Bristol and Evan at the moment of conception of their child

Bristol and Levi at the moment of conception of their child

“We were, as we often do, making jokes about people in the news, and we made some jokes about Sarah Palin and her daughter, the 18-year-old girl, who is — her name is Bristol, that’s right, and so, then, now they’re upset with me,” Letterman said, blinking away the red dots of laser gunsights trained directly on his retinas.
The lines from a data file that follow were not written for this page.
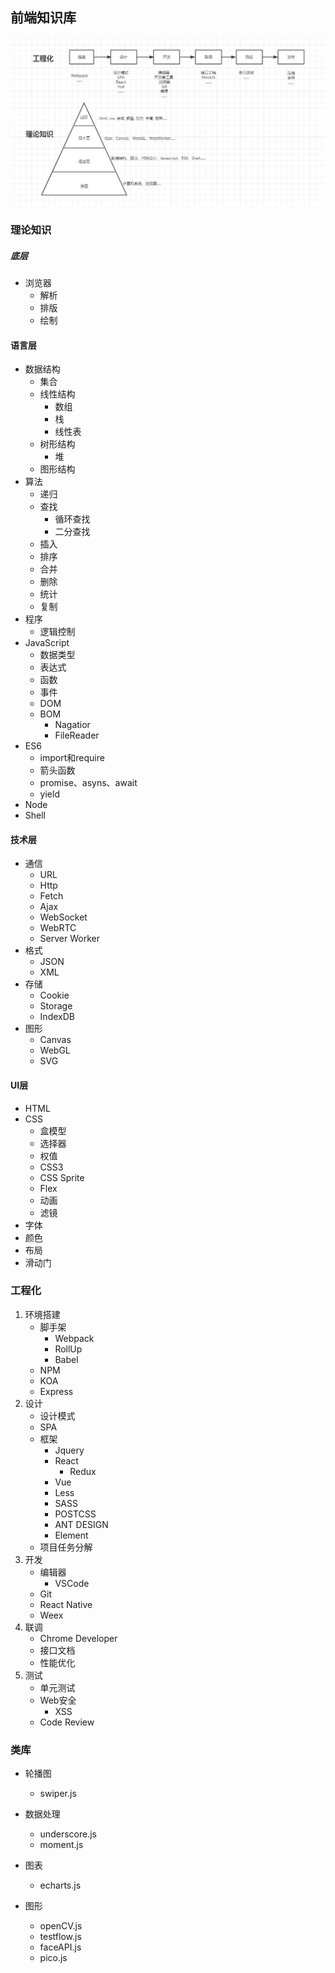## 前端知识库

![目录](./static/catalog.jpg)

### 理论知识

##### 底层    
* 浏览器
    * 解析
    * 排版
    * 绘制         
#### 语言层

* 数据结构
    * 集合
    * 线性结构
        * 数组
        * 栈
        * 线性表
    * 树形结构
        * 堆
    * 图形结构
* 算法
    * 递归
    * 查找
        * 循环查找
        * 二分查找            
    * 插入                 
    * 排序
    * 合并
    * 删除
    * 统计
    * 复制
* 程序
    * 逻辑控制  
* JavaScript
    * 数据类型
    * 表达式      
    * 函数
    * 事件        
    * DOM        
    * BOM
        * Nagatior
        * FileReader    
* ES6
    * import和require
    * 箭头函数        
    * promise、asyns、await
    * yield        
* Node
* Shell

#### 技术层
* 通信
    * URL
    * Http
    * Fetch
    * Ajax
    * WebSocket
    * WebRTC
    * Server Worker    
* 格式
    * JSON        
    * XML
* 存储
    * Cookie
    * Storage
    * IndexDB
* 图形
    * Canvas
    * WebGL
    * SVG

#### UI层  
* HTML    
* CSS
    * 盒模型     
    * 选择器                
    * 权值 
    * CSS3
    * CSS Sprite
    * Flex
    * 动画
    * 滤镜        
* 字体
* 颜色
* 布局
* 滑动门

### 工程化

1. 环境搭建
    * 脚手架
        * Webpack
        * RollUp
        * Babel
    * NPM
    * KOA
    * Express   
2. 设计
    * 设计模式
    * SPA
    * 框架
        * Jquery        
        * React
            * Redux    
        * Vue
        * Less
        * SASS
        * POSTCSS
        * ANT DESIGN
        * Element
    * 项目任务分解    
3. 开发
    * 编辑器
        * VSCode
    * Git
    * React Native
    * Weex
4. 联调
    * Chrome Developer
    * 接口文档
    * 性能优化
5. 测试
    * 单元测试
    * Web安全
        * XSS
    * Code Review


### 类库
* 轮播图
    * swiper.js
* 数据处理
    * underscore.js
    * moment.js
* 图表
    * echarts.js

* 图形
    * openCV.js
    * testflow.js
    * faceAPI.js
    * pico.js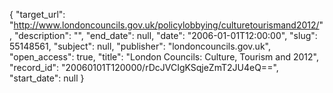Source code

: {
  "target_url": "http://www.londoncouncils.gov.uk/policylobbying/culturetourismand2012/", 
  "description": "", 
  "end_date": null, 
  "date": "2006-01-01T12:00:00", 
  "slug": 55148561, 
  "subject": null, 
  "publisher": "londoncouncils.gov.uk", 
  "open_access": true, 
  "title": "London Councils: Culture, Tourism and 2012", 
  "record_id": "20060101T120000/rDcJVCIgKSqjeZmT2JU4eQ==", 
  "start_date": null
}

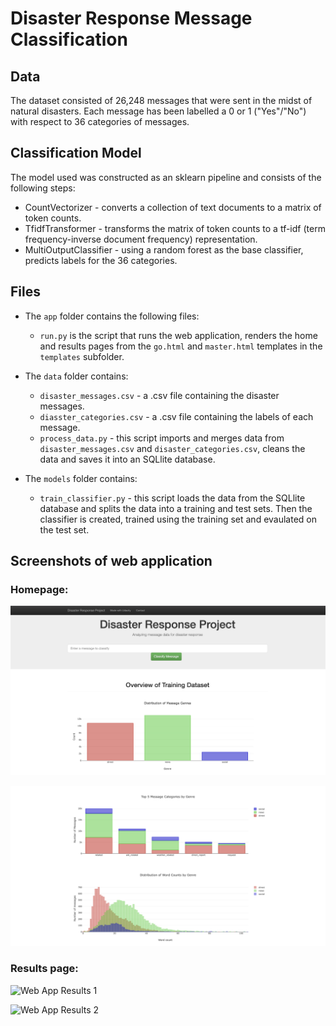 # Disaster Response Message Classification

## Data

The dataset consisted of 26,248 messages that were sent in the midst of natural disasters. Each message has been labelled a 0 or 1 ("Yes"/"No") with respect to 36 categories of messages. 

## Classification Model

The model used was constructed as an sklearn pipeline and consists of the following steps: 

* CountVectorizer - converts a collection of text documents to a matrix of token counts.
* TfidfTransformer - transforms the matrix of token counts to a tf-idf (term frequency-inverse document frequency) representation.
* MultiOutputClassifier - using a random forest as the base classifier, predicts labels for the 36 categories. 

## Files 

* The `app` folder contains the following files: 

  * `run.py` is the script that runs the web application, renders the home and results pages from the `go.html` and `master.html` templates in the `templates` subfolder. 

* The `data` folder contains: 

  * `disaster_messages.csv` - a .csv file containing the disaster messages. 
  * `diasster_categories.csv` - a .csv file containing the labels of each message. 
  * `process_data.py` - this script imports and merges data from `disaster_messages.csv` and `disaster_categories.csv`, cleans the data and saves it into an SQLlite database. 

* The `models` folder contains: 

  * `train_classifier.py` - this script loads the data from the SQLlite database and splits the data into a training and test sets. Then the classifier is created, trained using the training set and evaulated on the test set. 

## Screenshots of web application

### Homepage: 

![Web App Homepage 1](/images/homepage1.png)

![Web App Homepage 2](/images/homepage2.png)

### Results page: 

![Web App Results 1](/images/results1.png)

![Web App Results 2](/images/results2.png)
“Those were not jokes made about Sarah Palin’s 14-year-old daughter,” said a spokesman for no-one in particular.   “It was meant about Bristol, not Willow.  To pick on a 14-year-old would be unconscionable.   David simply misspoke – anyone who’d been awake during the 2008 Presidential campaign and who has half the common sense of a clam would know that he meant the OTHER one, the one who got knocked up by the captain of their high school’s elk-hunting squad, and then didn’t follow through with the obvious imperative demanded by Sarah Palin’s loudly proclaimed platform, which would be, of course, marriage.  I mean, far be it for anyone to condemn the choices young people make while wrestling with very personal, very complex, and very emotional  circumstances of family and relationships from some high-horse place of judgement.   But David’s apology came from the bottom of his heart – he gave his deepest and sincerest apologies to the grandmother of the bafflingly-named Tripp, who is technically a little bastard, a fatherless little bastard who won’t amount to anything because he will never know his father. ”



Palin later offered to appear on “The Late Show,” only when the stakes were raised to the boiling point and David’s job seemed on the line.

Neither CBS nor Worldwide Pants seem to have any intention of breaking David’s contract, which has the unusual characteristic of actually being physically inscribed and bound in sheets of cast-iron and kept in a lead-lined vault.

The Alaska governor’s office actually wrote, in an official written statement Thursday, “[I]t would be wise to keep Willow away from David Letterman,” implying that Letterman is a dangerous sexual predator.

On Friday, the Alaska governor said her only wish was that she had a husband who would knock Letterman’s block off.   Bristol concurred, and fired a shot from a .45 automatic into an ice cream cake.